Compassion. We usually have plenty to go around. If there is anything we understand it is pain. We have lived it breathed it. We may feel more of it in a year than others may know in a lifetime. So we have a handle on that compassion thing. When the child hurts you know what it feels like. You also know what has helped you in the past. If you have never struggled how can you have learned any coping strategies? With all that kids face today one thing they are in desperate need of is coping skills. We have developed them as a means of survival. This is something we can pass along to our children and that is better preparation for their lives than we may realize.
What I just referred to says it all…what we have learned. We know all the emotions, at their worst. We have conquered demons, slayed them and sent them packing back where they belong. Can you imagine how far ahead a child would be if they went equipped into adolescence with those kinds of skills? We do have a lot to give our children…not all of it is harmful. It can take me a month to convince myself that I really am capable of doing something. I have to sort through all the negative crap first. Believe it or not we are capable of doing things right.
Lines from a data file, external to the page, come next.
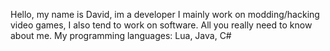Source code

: Hello, my name is David, im a developer I mainly work on modding/hacking video games, I also tend to work on software. All you really need to know about me.
My programming languages: Lua, Java, C#
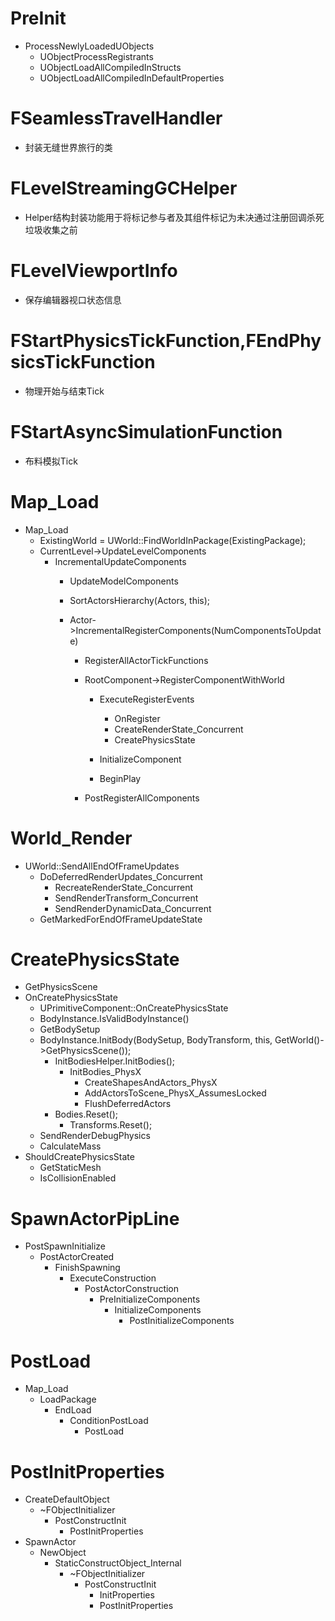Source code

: 
# PreInit
- ProcessNewlyLoadedUObjects
  - UObjectProcessRegistrants
  - UObjectLoadAllCompiledInStructs
  - UObjectLoadAllCompiledInDefaultProperties

# FSeamlessTravelHandler
- 封装无缝世界旅行的类
# FLevelStreamingGCHelper
- Helper结构封装功能用于将标记参与者及其组件标记为未决通过注册回调杀死垃圾收集之前

# FLevelViewportInfo
- 保存编辑器视口状态信息
# FStartPhysicsTickFunction,FEndPhysicsTickFunction
- 物理开始与结束Tick
# FStartAsyncSimulationFunction
- 布料模拟Tick
#
# Map_Load
- Map_Load
  - ExistingWorld = UWorld::FindWorldInPackage(ExistingPackage);
  - CurrentLevel->UpdateLevelComponents
    - IncrementalUpdateComponents
      - UpdateModelComponents
      - SortActorsHierarchy(Actors, this);

      - Actor->IncrementalRegisterComponents(NumComponentsToUpdate)
        - RegisterAllActorTickFunctions

        - RootComponent->RegisterComponentWithWorld
          - ExecuteRegisterEvents
            - OnRegister
            - CreateRenderState_Concurrent
            - CreatePhysicsState

          - InitializeComponent
          - BeginPlay
        - PostRegisterAllComponents


# World_Render
- UWorld::SendAllEndOfFrameUpdates
  - DoDeferredRenderUpdates_Concurrent
    - RecreateRenderState_Concurrent
    - SendRenderTransform_Concurrent
    - SendRenderDynamicData_Concurrent
  - GetMarkedForEndOfFrameUpdateState



# CreatePhysicsState
- GetPhysicsScene
- OnCreatePhysicsState
  -  UPrimitiveComponent::OnCreatePhysicsState
    - BodyInstance.IsValidBodyInstance()
    - GetBodySetup
    - BodyInstance.InitBody(BodySetup, BodyTransform, this, GetWorld()->GetPhysicsScene());
      - InitBodiesHelper.InitBodies();
        - InitBodies_PhysX
          - CreateShapesAndActors_PhysX
          - AddActorsToScene_PhysX_AssumesLocked
          - FlushDeferredActors
      - Bodies.Reset();
	    - Transforms.Reset();
    - SendRenderDebugPhysics
    - CalculateMass
- ShouldCreatePhysicsState
  - GetStaticMesh
  - IsCollisionEnabled



# SpawnActorPipLine
- PostSpawnInitialize
  - PostActorCreated
    - FinishSpawning
      - ExecuteConstruction
        - PostActorConstruction
          - PreInitializeComponents
            - InitializeComponents
              - PostInitializeComponents



# PostLoad
- Map_Load
  - LoadPackage
    - EndLoad
      - ConditionPostLoad
        - PostLoad

# PostInitProperties
- CreateDefaultObject
  - ~FObjectInitializer
    - PostConstructInit
      - PostInitProperties
- SpawnActor
  - NewObject
    - StaticConstructObject_Internal
      - ~FObjectInitializer
        - PostConstructInit
          - InitProperties
          - PostInitProperties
Now here is the big one…what if my kid inherits a mental illness? Sorry now I do not have all the answers on this one because mine did. Bipolar Disorder is often inherited maternally. Also most often passed on to the daughter. Although neither of mine have bipolar disorder, my oldest does suffer from high anxiety. As far as the Autism Spectrum Disorder they still do not know how that is caused so it probably has nothing to do with the fact that I have a mental illness. Too many parents who have no mental illness have children with Autism for there to be a certain connection between the two. My youngest son has no issues except trying too manage life. So I would say under the circumstances not so bad.
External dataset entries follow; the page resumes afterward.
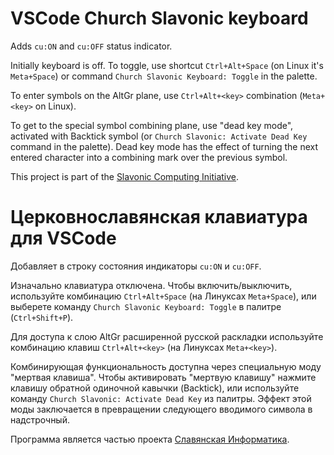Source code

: # VSCode Church Slavonic keyboard

Adds `cu:ON` and `cu:OFF` status indicator.

Initially keyboard is off. To toggle, use shortcut `Ctrl+Alt+Space`
(on Linux it's `Meta+Space`) or command `Church Slavonic Keyboard: Toggle`
in the palette.

To enter symbols on the AltGr plane, use `Ctrl+Alt+<key>` combination (`Meta+<key>` on Linux).

To get to the special symbol combining plane, use "dead key mode", activated with Backtick
symbol (or `Church Slavonic: Activate Dead Key` command in the palette).
Dead key mode has the effect of turning the next entered character into a combining mark over the previous symbol.

This project is part of the [Slavonic Computing Initiative](https://sci.ponomar.net).

# Церковнославянская клавиатура для VSCode

Добавляет в строку состояния индикаторы `cu:ON` и `cu:OFF`.

Изначально клавиатура отключена. Чтобы включить/выключить, используйте
комбинацию `Ctrl+Alt+Space` (на Линуксах `Meta+Space`), или
выберете команду `Church Slavonic Keyboard: Toggle` в палитре (`Ctrl+Shift+P`).

Для доступа к слою AltGr расширенной русской раскладки используйте комбинацию клавиш
`Ctrl+Alt+<key>` (на Линуксах `Meta+<key>`).

Комбинирующая функциональность доступна через специальную моду "мертвая клавиша". Чтобы активировать
"мертвую клавишу" нажмите клавишу обратной одиночной кавычки (Backtick), или
используйте команду `Church Slavonic: Activate Dead Key` из палитры.
Эффект этой моды заключается в превращении следующего вводимого символа в надстрочный.

Программа является частью проекта [Славянская Информатика](https://sci.ponomar.net/ru).
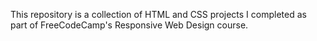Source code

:This repository is a collection of HTML and CSS projects I completed as part of FreeCodeCamp's Responsive Web Design course.
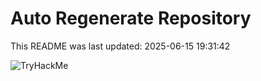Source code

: # Auto Regenerate Repository

This README was last updated: 2025-06-15 19:31:42

 ![TryHackMe](https://tryhackme.com/badge/533634)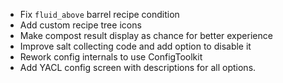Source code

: * Fix `fluid_above` barrel recipe condition
* Add custom recipe tree icons
* Make compost result display as chance for better experience
* Improve salt collecting code and add option to disable it
* Rework config internals to use ConfigToolkit
* Add YACL config screen with descriptions for all options.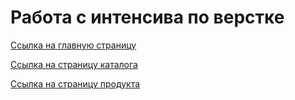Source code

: # Работа с интенсива по верстке 


[Ссылка на главную страницу](https://nardo88.github.io/logo/)

[Ссылка на страницу каталога](https://nardo88.github.io/logo/catalog.html)

[Ссылка на страницу продукта](https://nardo88.github.io/logo/product.html)
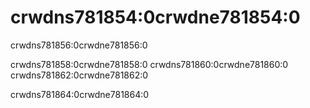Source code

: # crwdns781854:0crwdne781854:0

<p class="description">crwdns781856:0crwdne781856:0</p>

crwdns781858:0crwdne781858:0 crwdns781860:0crwdne781860:0 crwdns781862:0crwdne781862:0

crwdns781864:0crwdne781864:0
What I only was able to do for my son later in his life was teach him ways of coping with his anxiety. In all fairness he should be on medication but he is studying in Europe (yes he is my miracle child) so it is difficult to get him set up with the necessary professional. I am hoping that once he gets settled for awhile he will try and seek professional help. But he has come along ways. He used to have a meltdown, but now he manages it much better. Before an exam it always gets pretty hairy though. He had to deal with a breakup before he went to Sweden and I could not have been more proud of how he handled it.
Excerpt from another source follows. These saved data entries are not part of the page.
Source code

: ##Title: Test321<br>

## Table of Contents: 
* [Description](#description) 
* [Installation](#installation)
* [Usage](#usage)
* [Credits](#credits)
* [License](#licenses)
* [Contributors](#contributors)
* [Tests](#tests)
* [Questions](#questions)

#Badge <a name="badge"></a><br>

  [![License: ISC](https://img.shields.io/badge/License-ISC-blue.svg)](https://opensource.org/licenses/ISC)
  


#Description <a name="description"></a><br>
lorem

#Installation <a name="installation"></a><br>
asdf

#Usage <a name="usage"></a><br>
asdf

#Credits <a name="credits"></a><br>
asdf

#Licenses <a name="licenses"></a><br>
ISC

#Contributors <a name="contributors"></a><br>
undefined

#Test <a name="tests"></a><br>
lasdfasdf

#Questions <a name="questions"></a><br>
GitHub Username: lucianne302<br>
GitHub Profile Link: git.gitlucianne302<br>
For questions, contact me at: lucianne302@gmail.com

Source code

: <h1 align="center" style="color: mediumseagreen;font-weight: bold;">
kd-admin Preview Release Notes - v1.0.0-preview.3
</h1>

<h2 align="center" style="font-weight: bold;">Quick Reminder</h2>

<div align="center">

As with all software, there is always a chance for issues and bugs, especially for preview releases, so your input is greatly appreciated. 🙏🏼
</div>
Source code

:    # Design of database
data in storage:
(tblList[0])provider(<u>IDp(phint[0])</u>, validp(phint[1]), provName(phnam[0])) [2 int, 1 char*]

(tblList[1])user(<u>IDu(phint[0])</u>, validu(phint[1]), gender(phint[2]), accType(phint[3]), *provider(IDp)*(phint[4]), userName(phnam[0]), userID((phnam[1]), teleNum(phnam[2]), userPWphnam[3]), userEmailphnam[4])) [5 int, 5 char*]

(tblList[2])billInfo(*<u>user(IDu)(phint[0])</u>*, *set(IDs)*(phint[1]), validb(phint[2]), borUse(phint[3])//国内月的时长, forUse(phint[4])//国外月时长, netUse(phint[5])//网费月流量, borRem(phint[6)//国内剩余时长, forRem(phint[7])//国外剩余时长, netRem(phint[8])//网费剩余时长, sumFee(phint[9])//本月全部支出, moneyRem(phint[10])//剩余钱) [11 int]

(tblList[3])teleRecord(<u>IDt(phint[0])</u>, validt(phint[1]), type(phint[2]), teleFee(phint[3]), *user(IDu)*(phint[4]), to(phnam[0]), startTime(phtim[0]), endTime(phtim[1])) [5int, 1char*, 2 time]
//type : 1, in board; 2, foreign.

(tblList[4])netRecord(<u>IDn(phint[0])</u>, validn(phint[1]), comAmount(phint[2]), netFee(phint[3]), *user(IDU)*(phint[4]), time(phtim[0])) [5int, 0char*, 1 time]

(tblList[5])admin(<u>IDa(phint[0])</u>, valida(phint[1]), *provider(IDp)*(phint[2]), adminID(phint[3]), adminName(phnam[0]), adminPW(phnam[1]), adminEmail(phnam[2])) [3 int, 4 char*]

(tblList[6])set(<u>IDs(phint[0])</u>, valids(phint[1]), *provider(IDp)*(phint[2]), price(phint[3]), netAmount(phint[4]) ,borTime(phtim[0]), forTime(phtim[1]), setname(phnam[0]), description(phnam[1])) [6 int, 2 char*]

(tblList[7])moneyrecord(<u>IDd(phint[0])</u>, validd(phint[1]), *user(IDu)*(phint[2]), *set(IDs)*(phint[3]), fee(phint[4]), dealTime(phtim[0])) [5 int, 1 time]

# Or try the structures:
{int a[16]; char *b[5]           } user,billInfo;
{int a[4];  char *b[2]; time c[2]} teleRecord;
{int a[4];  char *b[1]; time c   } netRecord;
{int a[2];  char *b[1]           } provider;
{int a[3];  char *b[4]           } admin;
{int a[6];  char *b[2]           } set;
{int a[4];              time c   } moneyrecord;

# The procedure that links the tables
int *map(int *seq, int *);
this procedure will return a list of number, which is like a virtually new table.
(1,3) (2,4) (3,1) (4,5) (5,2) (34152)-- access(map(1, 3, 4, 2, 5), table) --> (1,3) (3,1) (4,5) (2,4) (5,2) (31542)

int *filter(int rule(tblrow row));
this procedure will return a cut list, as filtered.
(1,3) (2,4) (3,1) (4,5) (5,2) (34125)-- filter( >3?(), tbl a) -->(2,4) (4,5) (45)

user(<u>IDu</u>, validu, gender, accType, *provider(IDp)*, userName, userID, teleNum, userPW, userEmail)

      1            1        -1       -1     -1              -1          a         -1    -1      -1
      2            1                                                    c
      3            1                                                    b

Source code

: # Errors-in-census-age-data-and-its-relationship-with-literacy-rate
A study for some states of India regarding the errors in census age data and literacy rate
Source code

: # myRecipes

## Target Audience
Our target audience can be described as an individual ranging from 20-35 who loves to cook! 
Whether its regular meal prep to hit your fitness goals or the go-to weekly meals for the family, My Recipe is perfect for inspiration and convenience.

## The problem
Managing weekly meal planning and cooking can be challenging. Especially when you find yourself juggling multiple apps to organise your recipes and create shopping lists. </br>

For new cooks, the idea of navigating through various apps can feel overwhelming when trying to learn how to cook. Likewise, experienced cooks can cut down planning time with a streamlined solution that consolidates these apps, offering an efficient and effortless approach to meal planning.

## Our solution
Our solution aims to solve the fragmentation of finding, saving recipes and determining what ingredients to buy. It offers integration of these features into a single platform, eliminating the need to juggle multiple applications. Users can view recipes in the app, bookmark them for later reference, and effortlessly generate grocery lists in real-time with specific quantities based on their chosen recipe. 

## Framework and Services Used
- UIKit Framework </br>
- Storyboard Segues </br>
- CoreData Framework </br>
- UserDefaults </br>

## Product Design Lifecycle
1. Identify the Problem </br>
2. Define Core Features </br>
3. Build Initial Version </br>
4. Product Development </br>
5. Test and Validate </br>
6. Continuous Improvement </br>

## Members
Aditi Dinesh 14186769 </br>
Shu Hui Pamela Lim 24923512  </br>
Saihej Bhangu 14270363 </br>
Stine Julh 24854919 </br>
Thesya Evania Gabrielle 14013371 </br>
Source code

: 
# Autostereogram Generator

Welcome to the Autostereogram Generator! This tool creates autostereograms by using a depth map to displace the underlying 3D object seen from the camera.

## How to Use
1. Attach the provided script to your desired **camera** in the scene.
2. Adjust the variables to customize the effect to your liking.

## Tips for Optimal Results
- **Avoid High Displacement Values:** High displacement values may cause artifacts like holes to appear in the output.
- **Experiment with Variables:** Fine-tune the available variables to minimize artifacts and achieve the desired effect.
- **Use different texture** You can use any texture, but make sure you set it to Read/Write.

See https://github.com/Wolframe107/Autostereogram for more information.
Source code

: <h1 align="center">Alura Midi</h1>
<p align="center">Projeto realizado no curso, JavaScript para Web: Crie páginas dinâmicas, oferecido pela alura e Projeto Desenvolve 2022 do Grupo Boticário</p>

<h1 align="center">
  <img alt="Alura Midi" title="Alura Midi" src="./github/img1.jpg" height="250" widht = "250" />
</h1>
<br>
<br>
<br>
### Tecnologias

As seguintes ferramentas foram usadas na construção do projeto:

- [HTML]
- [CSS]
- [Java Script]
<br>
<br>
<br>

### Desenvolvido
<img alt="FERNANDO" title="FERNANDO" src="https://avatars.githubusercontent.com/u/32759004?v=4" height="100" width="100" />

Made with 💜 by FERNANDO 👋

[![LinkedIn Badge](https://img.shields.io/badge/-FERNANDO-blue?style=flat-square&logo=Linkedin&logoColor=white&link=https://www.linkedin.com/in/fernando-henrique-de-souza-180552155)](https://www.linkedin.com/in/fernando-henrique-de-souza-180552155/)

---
The main point I want to make is that both my boys are happy. They know I am not perfect but they love me and know that unless I am dead I will always be there for them. Since I have learned about my illness I have been open and honest with them. It is more my youngest that has real compassion for me. My relationship with my oldest is a little more complicated but we are still close. I am proud of both of them. What I would really like to say is if I can have great kids turn out…hell anybody can but that may be assuming a lot. My parental abilities were in the negative zone. But we came thorough it together. Being open and honest is key. Children need to understand who their parent is. My youngest looks at me and sees not a bad Mother, but a survivor. He admires strong women. I am one of those women. Is there really much more I could ask for?